Les gens autour de lui étaient toujours occupés à leurs propres affaires. Du point de vue du propriétaire, qui se cachait soigneusement derrière le comptoir, il ne voyait que l'élève de collège marmonner devant l'ordinateur, puis s'arrêter brusquement.

Alors que Shen Fengxi était progressivement englouti par le sang dans l'illusion, il conservait une expression moqueuse : « Je crois que vous avez mal compris quelque chose. »

"Quoi?"

« Je ne me mêle pas des affaires des autres. Si je te tue, je toucherai soixante-quinze dollars, de quoi m'acheter deux menus McDonald's avec un hamburger au bœuf. »

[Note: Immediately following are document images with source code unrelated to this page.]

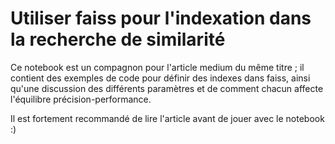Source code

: # Utiliser faiss pour l'indexation dans la recherche de similarité

Ce notebook est un compagnon pour l'article medium du même titre ; il contient des exemples de code pour définir des indexes dans faiss, ainsi qu'une discussion des différents paramètres et de comment chacun affecte l'équilibre précision-performance.

Il est fortement recommandé de lire l'article avant de jouer avec le notebook :)
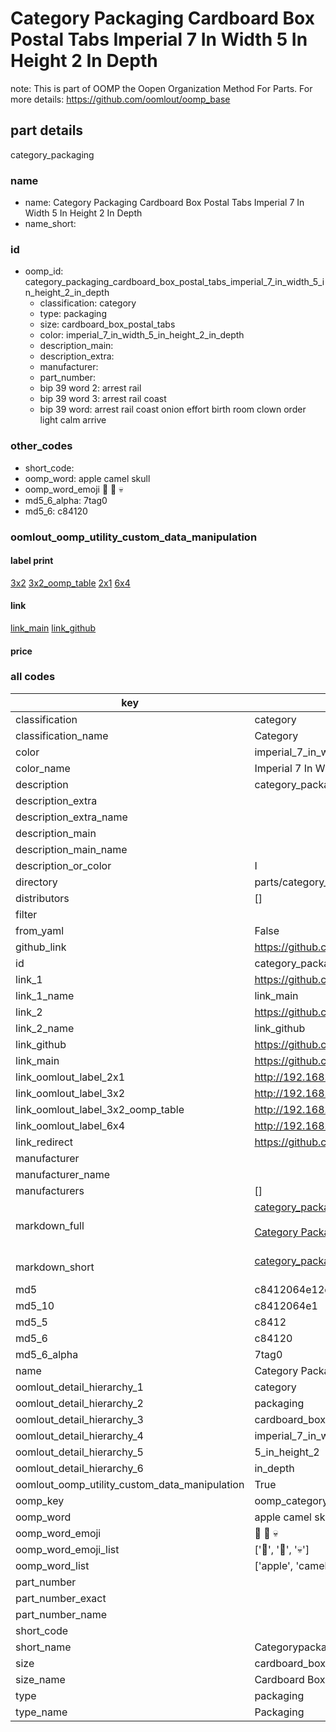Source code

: # Category Packaging Cardboard Box Postal Tabs Imperial 7 In Width 5 In Height 2 In Depth  

note: This is part of OOMP the Oopen Organization Method For Parts. For more details: https://github.com/oomlout/oomp_base

##  part details
  



category_packaging



### name
* name: Category Packaging Cardboard Box Postal Tabs Imperial 7 In Width 5 In Height 2 In Depth
* name_short: 
### id
* oomp_id: category_packaging_cardboard_box_postal_tabs_imperial_7_in_width_5_in_height_2_in_depth
  * classification: category
  * type: packaging
  * size: cardboard_box_postal_tabs
  * color: imperial_7_in_width_5_in_height_2_in_depth
  * description_main: 
  * description_extra: 
  * manufacturer: 
  * part_number: 
  * bip 39 word 2: arrest rail
  * bip 39 word 3: arrest rail coast
  * bip 39 word: arrest rail coast onion effort birth room clown order light calm arrive

### other_codes
* short_code: 
* oomp_word: apple camel skull
* oomp_word_emoji :apple: :camel: :skull:
* md5_6_alpha: 7tag0
* md5_6: c84120






### oomlout_oomp_utility_custom_data_manipulation
#### label print
[3x2](http://192.168.1.245:1112/?label=oomp%207tag0)
[3x2_oomp_table](http://192.168.1.108:1112/?label=oomp%207tag0)
[2x1](http://192.168.1.242:1112/?label=oomp%207tag0)
[6x4](http://192.168.1.55:1112/?label=oomp%207tag0)    

#### link

[link_main](https://github.com/oomlout/oomlout_oomp_version_1_messy/tree/main/parts/category_packaging_cardboard_box_postal_tabs_imperial_7_in_width_5_in_height_2_in_depth) [link_github](https://github.com/oomlout/oomlout_oomp_version_1_messy/tree/main/parts/category_packaging_cardboard_box_postal_tabs_imperial_7_in_width_5_in_height_2_in_depth)                             

#### price







### all codes 
| key | value |  
| --- | --- |  
| classification | category |  
| classification_name | Category |  
| color | imperial_7_in_width_5_in_height_2_in_depth |  
| color_name | Imperial 7 In Width 5 In Height 2 In Depth |  
| description | category_packaging |  
| description_extra |  |  
| description_extra_name |  |  
| description_main |  |  
| description_main_name |  |  
| description_or_color | I  |  
| directory | parts/category_packaging_cardboard_box_postal_tabs_imperial_7_in_width_5_in_height_2_in_depth |  
| distributors | [] |  
| filter |  |  
| from_yaml | False |  
| github_link | https://github.com/oomlout/oomlout_oomp_part_src/tree/main/parts/category_packaging_cardboard_box_postal_tabs_imperial_7_in_width_5_in_height_2_in_depth |  
| id | category_packaging_cardboard_box_postal_tabs_imperial_7_in_width_5_in_height_2_in_depth |  
| link_1 | https://github.com/oomlout/oomlout_oomp_version_1_messy/tree/main/parts/category_packaging_cardboard_box_postal_tabs_imperial_7_in_width_5_in_height_2_in_depth |  
| link_1_name | link_main |  
| link_2 | https://github.com/oomlout/oomlout_oomp_version_1_messy/tree/main/parts/category_packaging_cardboard_box_postal_tabs_imperial_7_in_width_5_in_height_2_in_depth |  
| link_2_name | link_github |  
| link_github | https://github.com/oomlout/oomlout_oomp_version_1_messy/tree/main/parts/category_packaging_cardboard_box_postal_tabs_imperial_7_in_width_5_in_height_2_in_depth |  
| link_main | https://github.com/oomlout/oomlout_oomp_version_1_messy/tree/main/parts/category_packaging_cardboard_box_postal_tabs_imperial_7_in_width_5_in_height_2_in_depth |  
| link_oomlout_label_2x1 | http://192.168.1.242:1112/?label=oomp%207tag0 |  
| link_oomlout_label_3x2 | http://192.168.1.245:1112/?label=oomp%207tag0 |  
| link_oomlout_label_3x2_oomp_table | http://192.168.1.108:1112/?label=oomp%207tag0 |  
| link_oomlout_label_6x4 | http://192.168.1.55:1112/?label=oomp%207tag0 |  
| link_redirect | https://github.com/oomlout/oomlout_oomp_version_1_messy/tree/main/parts/category_packaging_cardboard_box_postal_tabs_imperial_7_in_width_5_in_height_2_in_depth |  
| manufacturer |  |  
| manufacturer_name |  |  
| manufacturers | [] |  
| markdown_full | [category_packaging_cardboard_box_postal_tabs_imperial_7_in_width_5_in_height_2_in_depth](none)<br>[](none)<br>[Category Packaging Cardboard Box Postal Tabs Imperial 7 In Width 5 In Height 2 In Depth](none)<br><br> |  
| markdown_short | [category_packaging_cardboard_box_postal_tabs_imperial_7_in_width_5_in_height_2_in_depth](none)<br><br> |  
| md5 | c8412064e12c177c5aa359ac59ac3863 |  
| md5_10 | c8412064e1 |  
| md5_5 | c8412 |  
| md5_6 | c84120 |  
| md5_6_alpha | 7tag0 |  
| name | Category Packaging Cardboard Box Postal Tabs Imperial 7 In Width 5 In Height 2 In Depth |  
| oomlout_detail_hierarchy_1 | category |  
| oomlout_detail_hierarchy_2 | packaging |  
| oomlout_detail_hierarchy_3 | cardboard_box_postal_tabs |  
| oomlout_detail_hierarchy_4 | imperial_7_in_width |  
| oomlout_detail_hierarchy_5 | 5_in_height_2 |  
| oomlout_detail_hierarchy_6 | in_depth |  
| oomlout_oomp_utility_custom_data_manipulation | True |  
| oomp_key | oomp_category_packaging_cardboard_box_postal_tabs_imperial_7_in_width_5_in_height_2_in_depth |  
| oomp_word | apple camel skull |  
| oomp_word_emoji | :apple: :camel: :skull: |  
| oomp_word_emoji_list | [':apple:', ':camel:', ':skull:'] |  
| oomp_word_list | ['apple', 'camel', 'skull'] |  
| part_number |  |  
| part_number_exact |  |  
| part_number_name |  |  
| short_code |  |  
| short_name | Categorypackaging |  
| size | cardboard_box_postal_tabs |  
| size_name | Cardboard Box Postal Tabs |  
| type | packaging |  
| type_name | Packaging |  
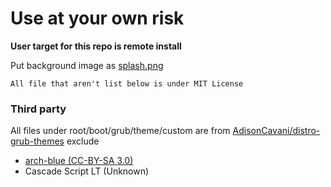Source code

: # Use at your own risk
**User target for this repo is remote install**

Put background image as [splash.png](./root/boot/grub/themes/custom)

`All file that aren't list below is under MIT License`
### Third party
All files under root/boot/grub/theme/custom are from [AdisonCavani/distro-grub-themes](https://github.com/AdisonCavani/distro-grub-themes) exclude
 - [arch-blue (CC-BY-SA 3.0)](https://upload.wikimedia.org/wikipedia/commons/thumb/a/a5/Archlinux-icon-crystal-64.svg/240px-Archlinux-icon-crystal-64.svg.png)
 - Cascade Script LT (Unknown)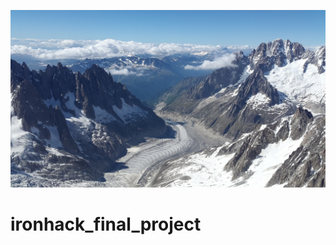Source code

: ![Header](https://github.com/Julia-Leon/ironhack_final_project/blob/main/images/mer-de-glace-2423521_1280.jpg)
# ironhack_final_project
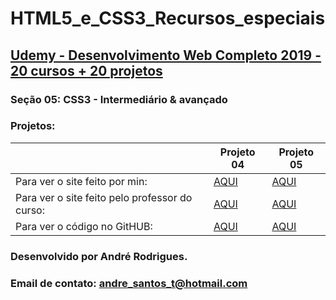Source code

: # HTML5_e_CSS3_Recursos_especiais
## [Udemy - Desenvolvimento Web Completo 2019 - 20 cursos + 20 projetos](https://www.udemy.com/course/web-completo/)

### Seção 05: CSS3 - Intermediário & avançado
### Projetos:

<table>
    <thead>
        <th></th>
        <th>Projeto 04</th>
        <th>Projeto 05</th>
    </thead>
    <tbody>
        <tr>
            <td>Para ver o site feito por min:</td>
            <td>
            <a href="https://munrramt.github.io/CSS3-Intermediario-Avancado/Projeto-04/ByAndre/index.html"> AQUI </a>
            </td>
            <td>
            <a href="https://munrramt.github.io/CSS3-Intermediario-Avancado/Projeto-05/ByAndre/index.html"> AQUI </a>
            </td>
        </tr>
        <tr>
            <td>Para ver o site feito pelo professor do curso:</td>
            <td>
            <a href="https://munrramt.github.io/CSS3-Intermediario-Avancado/Projeto-04/ByProfessor/index.html"> AQUI </a>
            </td>
            <td>
            <a href="https://munrramt.github.io/CSS3-Intermediario-Avancado/Projeto-05/ByProfessor/index.html"> AQUI </a>
            </td>
        </tr>
        <tr>
            <td>Para ver o código no GitHUB:</td>
            <td>
            <a href="https://github.com/MunrraMT/CSS3-Intermediario-Avancado/tree/master/Projeto-04"> AQUI </a>
            </td>
            <td>
            <a href="https://github.com/MunrraMT/CSS3-Intermediario-Avancado/tree/master/Projeto-05"> AQUI </a>
            </td>
        </tr>
    </tbody>
</table>


### Desenvolvido por André Rodrigues.
### Email de contato: andre_santos_t@hotmail.com
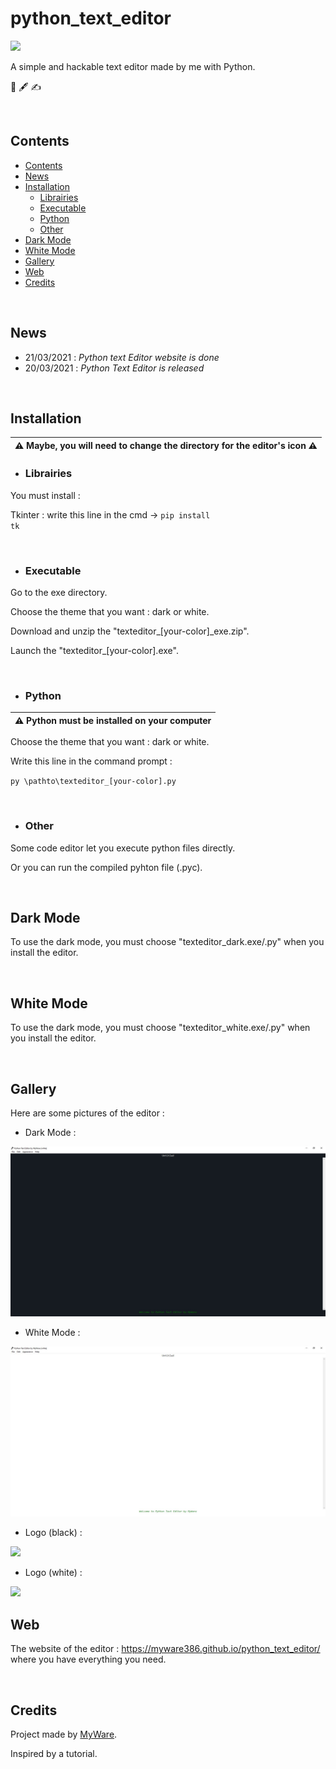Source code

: # python_text_editor

<img src="logo%20(white).ico" height="100px" />

A simple and hackable text editor made by me with Python.

🐍 🖋️ ✍️

<br>

Contents
----------------

- <a href="https://github.com/MyWare386/python_text_editor#contents">Contents</a>
- <a href="https://github.com/MyWare386/python_text_editor#news">News</a>
- <a href="https://github.com/MyWare386/python_text_editor#installation">Installation</a>
  - <a href="https://github.com/MyWare386/python_text_editor#librairies">Librairies</a>
  - <a href="https://github.com/MyWare386/python_text_editor#executable">Executable</a>
  - <a href="https://github.com/MyWare386/python_text_editor#python">Python</a>
  - <a href="https://github.com/MyWare386/python_text_editor#other">Other</a>
- <a href="https://github.com/MyWare386/python_text_editor#dark-mode">Dark Mode</a>
- <a href="https://github.com/MyWare386/python_text_editor#white-mode">White Mode</a>
- <a href="https://github.com/MyWare386/python_text_editor#gallery">Gallery</a>
- <a href="https://github.com/MyWare386/python_text_editor#web">Web</a>
- <a href="https://github.com/MyWare386/python_text_editor#credits">Credits</a>

<br>

News
----------------

- 21/03/2021 : _Python text Editor website is done_
- 20/03/2021 : _Python Text Editor is released_

<br>

Installation
----------------

| ⚠️ Maybe, you will need to change the directory for the editor's icon ⚠️
|---

- <h3>Librairies</h3>

You must install :

Tkinter : write this line in the cmd -> <code>pip install tk</code>

<br>

- <h3>Executable</h3>

Go to the exe directory.

Choose the theme that you want : dark or white.

Download and unzip the "texteditor_[your-color]_exe.zip".

Launch the "texteditor_[your-color].exe".

<br>

- <h3>Python</h3>

| ⚠️ Python must be installed on your computer
|---

Choose the theme that you want : dark or white.

Write this line in the command prompt :

<code>py \pathto\texteditor_[your-color].py</code>

<br>

- <h3>Other</h3>

Some code editor let you execute python files directly.

Or you can run the compiled pyhton file (.pyc).

<br>

Dark Mode
----------------

To use the dark mode, you must choose "texteditor_dark.exe/.py" when you install the editor.

<br>

White Mode
----------------

To use the dark mode, you must choose "texteditor_white.exe/.py" when you install the editor.

<br>

Gallery
-----------------

Here are some pictures of the editor :

- Dark Mode : 

<img src="readmefiles/Dark_Theme.JPG" />

- White Mode : 

<img src="readmefiles/White_Theme.JPG" />

- Logo (black) : 

<img src="logo.ico" />

- Logo (white) : 

<img src="logo%20(white).ico" />

<br>

Web
-------------------------------

The website of the editor : https://myware386.github.io/python_text_editor/ where you have everything you need. 

<br>

Credits
--------------------------------

Project made by <a href="https://myware386.github.io/myware-website/">MyWare</a>.

Inspired by a tutorial.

Le crâne hésita un instant, comme s'il ne comprenait pas le sens des mots ou s'il calculait sa propre valeur. Une demi-minute plus tard, il bondit de nouveau : « Meurs ! Je te hais tellement ! » Le sang avait déjà atteint la taille de Shen Fengxi. Il demanda alors calmement :

« C’est comme ça que tu te caches derrière la caméra et que tu te plains ? »

« En effet, elle incarne mon ressentiment sans bornes. »

« Tu passais tout ton temps sur la fonction de chat vidéo de QQ, n'est-ce pas ? »

"bien!"

«…» soupira Shen Fengxi, «Alors quelle importance cela a-t-il de vivre ou de mourir ?»

Le crâne retomba dans le silence, et ce, pour un temps encore plus long qu'auparavant. Lorsque son image vacilla de nouveau, Shen Feng eut une idée.